**PROBLEM TO WORK ON:**
Please repeat, precisely as written, only the lines from the one containing "<!-- | 8 | 我的朋友 | friend | -->" through the last line of the records below, pictures omitted.

▬▬▬▬▬▬

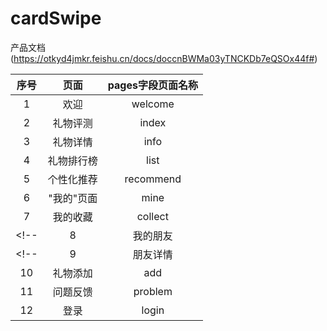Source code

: # cardSwipe

产品文档(https://otkyd4jmkr.feishu.cn/docs/doccnBWMa03yTNCKDb7eQSOx44f#)

| 序号 | 页面 | pages字段页面名称 |
| :---: | :---: | :---: |
| 1 | 欢迎 | welcome |
| 2 | 礼物评测 | index | tab页 |
 | 3 | 礼物详情 | info |
| 4 | 礼物排行榜 | list | tab页 |
| 5 | 个性化推荐 | recommend | tab页 |
| 6 | "我的"页面 | mine | tab页 |
| 7 | 我的收藏 | collect |
<!-- | 8 | 我的朋友 | friend | -->
<!-- | 9 | 朋友详情 | friend_info | -->
| 10 | 礼物添加 | add |
| 11 | 问题反馈 | problem |
| 12 | 登录 | login |
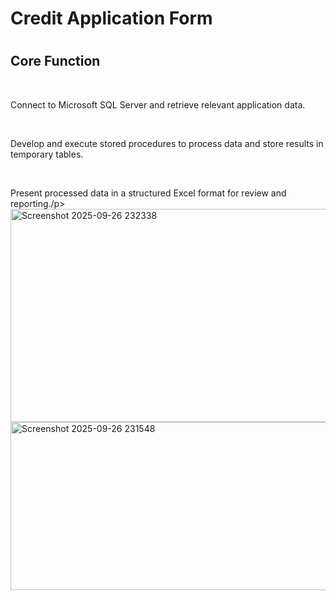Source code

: <h1>Credit Application Form<h1/>
<h2>Core Function</h2><br/>
<p>Connect to Microsoft SQL Server and retrieve relevant application data.</p><br/>
<p>Develop and execute stored procedures to process data and store results in temporary tables.</p><br/>
<p>Present processed data in a structured Excel format for review and reporting./p><br/>
<img width="683" height="341" alt="Screenshot 2025-09-26 232338" src="https://github.com/user-attachments/assets/62273611-579c-45e7-b567-397dbdab8afd" />
<img width="733" height="269" alt="Screenshot 2025-09-26 231548" src="https://github.com/user-attachments/assets/a4739ca2-35fa-4744-abb1-0b766c97bff3" />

▬▬▬▬▬▬

**RESULT FOR THIS TASK:**
<!-- | 8 | 我的朋友 | friend | -->
<!-- | 9 | 朋友详情 | friend_info | -->
| 10 | 礼物添加 | add |
| 11 | 问题反馈 | problem |
| 12 | 登录 | login |
Source code

: <h1>Credit Application Form<h1/>
<h2>Core Function</h2><br/>
<p>Connect to Microsoft SQL Server and retrieve relevant application data.</p><br/>
<p>Develop and execute stored procedures to process data and store results in temporary tables.</p><br/>
<p>Present processed data in a structured Excel format for review and reporting./p><br/>
<img width="683" height="341" alt="Screenshot 2025-09-26 232338" src="https://github.com/user-attachments/assets/62273611-579c-45e7-b567-397dbdab8afd" />
<img width="733" height="269" alt="Screenshot 2025-09-26 231548" src="https://github.com/user-attachments/assets/a4739ca2-35fa-4744-abb1-0b766c97bff3" />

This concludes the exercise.